Franchise Hockey Manager 4 has improved from the last iteration, but I can’t determine much of a difference from version to version at this point. There is very little to say about a game already so high in quality, making small tweaks that result in basically identical gameplay from the last version that isn’t tepid praise. Beside that, FHM4 is still a fantastic product of high quality, but has a few problems with balance and simulation accuracy that appears to be a fall back from the last version’s accuracy.
FHM 4 is a sports simulation game, which means you focus entirely on the day to day operations of the team, as opposed to the games themselves. You spend all of your time setting lineups, moving players around on your team or through the league, and making key decisions game to game to allow for the growth and success of your franchise. There is a deep strategy in finding the right players, lines, and tactics, and the nuances of your choices are clearly evident in the success or failures in your team.
FHM 4 is another step forward in the franchise’s history of being highly customizable and manipulable to your whims. At the game level, not much has changed, but there is already such a wide swath of control as the coach and general manager that there isn’t much more they could improve. OOTP Developments added postseason awards, number retirements, and some other small tweaks, which are all nice but minor improvements.

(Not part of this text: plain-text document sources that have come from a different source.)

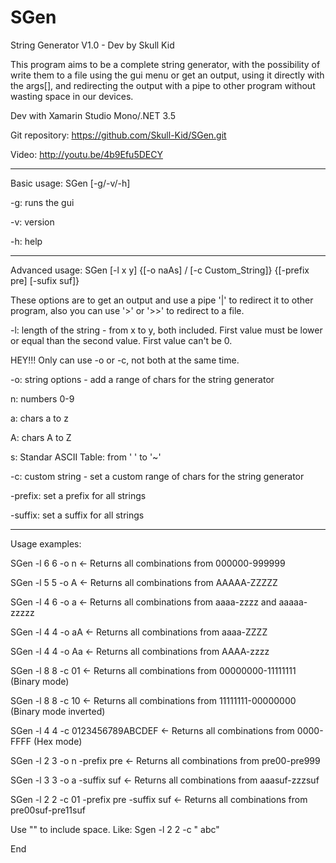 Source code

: # SGen
String Generator V1.0 - Dev by Skull Kid

This program aims to be a complete string generator, with the possibility of write them to a file using the gui 
menu or get an output, using it directly with the args[], and redirecting the output with a pipe to other 
program without wasting space in our devices.

Dev with Xamarin Studio Mono/.NET 3.5

Git repository: https://github.com/Skull-Kid/SGen.git

Video: http://youtu.be/4b9Efu5DECY
________________________________________
Basic usage: SGen [-g/-v/-h]

-g: runs the gui

-v: version

-h: help
 
 ________________________________________
Advanced usage: SGen [-l x y] {[-o naAs] / [-c Custom_String]} {[-prefix pre] [-sufix suf]}
  
  These options are to get an output and use a pipe '|' to redirect it to other program, also 
  you can use '>' or '>>' to redirect to a file.
  
-l: length of the string - from x to y, both included.
First value must be lower or equal than the second value. First value can't be 0.


HEY!!! Only can use -o or -c, not both at the same time.

-o: string options - add a range of chars for the string generator

 n: numbers 0-9
  
 a: chars a to z
  
 A: chars A to Z
  
 s: Standar ASCII Table: from ' ' to '~'
  
-c: custom string - set a custom range of chars for the string generator

-prefix: set a prefix for all strings

-suffix: set a suffix for all strings

________________________________________
Usage examples:

SGen -l 6 6 -o n  <- Returns all combinations from 000000-999999

SGen -l 5 5 -o A  <- Returns all combinations from AAAAA-ZZZZZ

SGen -l 4 6 -o a  <- Returns all combinations from aaaa-zzzz and aaaaa-zzzzz

SGen -l 4 4 -o aA <- Returns all combinations from aaaa-ZZZZ

SGen -l 4 4 -o Aa <- Returns all combinations from AAAA-zzzz

SGen -l 8 8 -c 01 <- Returns all combinations from 00000000-11111111 (Binary mode)

SGen -l 8 8 -c 10 <- Returns all combinations from 11111111-00000000 (Binary mode inverted)

SGen -l 4 4 -c 0123456789ABCDEF <- Returns all combinations from 0000-FFFF (Hex mode)

SGen -l 2 3 -o n -prefix pre    <- Returns all combinations from pre00-pre999

SGen -l 3 3 -o a -suffix suf    <- Returns all combinations from aaasuf-zzzsuf

SGen -l 2 2 -c 01 -prefix pre -suffix suf <- Returns all combinations from pre00suf-pre11suf

Use "" to include space. Like: Sgen -l 2 2 -c " abc"

End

With the custom leagues, however, FHM 4 has taken a big step forward, allowing for fully customizable leagues as opposed to templates as in the past. This function allows you to add potential leagues that are not in the game, be they your local YMCA league, state sports leagues, or some other fantasy league you’ve dreamed up. You can do all of this with much more exactness and choice. A “wizard” guides you through the process or creating the league, the teams, and the other options, making this also surprisingly simple and quick.

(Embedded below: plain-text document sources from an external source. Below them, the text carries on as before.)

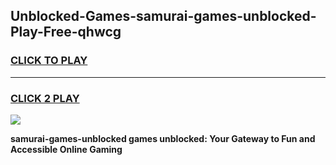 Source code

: 
## Unblocked-Games-samurai-games-unblocked-Play-Free-qhwcg
<h3>
<a href="https://premium76.site?title=samurai-games-unblocked&ref=19M">CLICK TO PLAY</a></h3>
<hr>

<h3>
<a href="https://premium76.site?title=samurai-games-unblocked&ref=19M">CLICK 2 PLAY</a>
  
</h3>

<a href="https://premium76.site?title=samurai-games-unblocked&ref=19M"><img src="https://clearcache.store/games.png"></a>


**samurai-games-unblocked games unblocked: Your Gateway to Fun and Accessible Online Gaming**
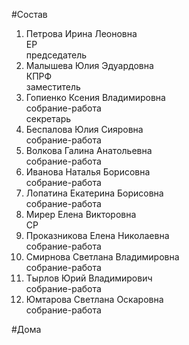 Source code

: #Состав  
1. Петрова Ирина Леоновна  
    ЕР  
    председатель  
2. Малышева Юлия Эдуардовна  
    КПРФ  
    заместитель  
3. Гопиенко Ксения Владимировна  
    собрание-работа  
    секретарь  
4. Беспалова Юлия Сияровна  
    собрание-работа  
5. Волкова Галина Анатольевна  
    собрание-работа  
6. Иванова Наталья Борисовна  
    собрание-работа  
7. Лопатина Екатерина Борисовна  
    собрание-работа  
8. Мирер Елена Викторовна  
    СР  
9. Проказникова Елена Николаевна  
    собрание-работа  
10. Смирнова Светлана Владимировна  
    собрание-работа  
11. Тырлов Юрий Владимирович  
    собрание-работа  
12. Юмтарова Светлана Оскаровна  
    собрание-работа  
  
#Дома  
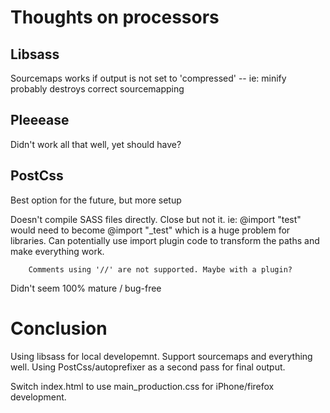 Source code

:Thoughts on processors
================

Libsass
--------
Sourcemaps works if output is not set to 'compressed' 		-- ie: minify probably destroys correct sourcemapping

Pleeease
---------
Didn't work all that well, yet should have?

PostCss
---------
Best option for the future, but more setup

Doesn't compile SASS files directly. Close but not it. 
	ie: @import "test" would need to become @import "_test" which is a huge problem for libraries. Can potentially use import
	 	plugin code to transform the paths and make everything work.
	 	
	 	Comments using '//' are not supported. Maybe with a plugin?
	 	 
Didn't seem 100% mature / bug-free


Conclusion
=======

Using libsass for local developemnt. Support sourcemaps and everything well.
Using PostCss/autoprefixer as a second pass for final output.

Switch index.html to use main_production.css for iPhone/firefox development.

The game has also come with several updates to the real-world teams and rosters that it boasts, adding in the new players and changes made to teams for the 2017-2018 season. FHM 4 also allows you to start as the expansion squad, the Las Vegas Golden Knights, and go through the expansion draft process as them as well.
In addition to the new, FHM 4 also celebrates the history of hockey, through its historical mode (now available back to 1917) and the new “Historical Challenges”, which are 30 new real-life challenges with each NHL team, tasking you with matching or besting some feat from each team’s past. I prefer the former, as it allows you to choose any team and set your own tasks, but the latter offers a nice specific challenge and also a considerably shorter game experience.
This isn’t all of the new additions to the game, but overall each and every small improvement undoubtedly does add up to a better Franchise Hockey Manager experience. Only one portion of the game seems to have taken a step back, but it is potentially important: the accuracy of game simulations.
There is a general pattern across all games that I play, regardless of the team, strategy, or my own general manager stats, in that I have incredibly lower “shots taken” output and always end up with large losses against narrow wins. It seems this issue is far more prevalent when you actually play the game, as opposed to sim it outright, and I also find that there is far more randomness between the outcomes of a single game, if simulated several times.
I can’t say with certainty, but it seems that these outcomes are far more unpredictable than any other FHM game in the past. To an extent this is good, but when it is so constant and so varied it feels a little like just rolling dice. FHM 4 certainly leans far more towards the former than the latter, but the regression is noticeable. Much more concerning is the lack of variance I experienced trying to make a team to take an appropriate number of shots.
No matter what I tried, nothing would ever change in that department, and my opponents would end up taking 5-6 shots for each one of mine in every single game. To an extent this could be my inability to play well, my own shortcomings showing up as a mirror to a problem that doesn’t exist. On the other hand, the multiple teams, styles, players, and setups that I employed all leading to similar outcomes tells me it is something a bit deeper.
As for the layout of the game, I will say there are some now signature benefits and drawbacks to note for all Out of the Park Development games, present again in FHM 4. The menus are easy to navigate for the most part, and the pages stack, meaning you can use a back button to get out of a wrong selection. The only issues I have are with some of the selection options, due to the fact that everything is a link to another page. It can be difficult at first to figure out how to make the choices you actually want, as opposed to being sent to a page you do not want to go to.
Franchise Hockey Manager 4
Franchise Hockey Manager 4 is the latest and perhaps greatest of Out of the Park Developments high quality hockey management simulator. There are a handful of improvements over the last release, and all updates to the current season as included as well. Despite some accuracy issues with simulation, and some confusing navigation, FHM 4 is a strong release, but with few must-have changes for even a dedicated player.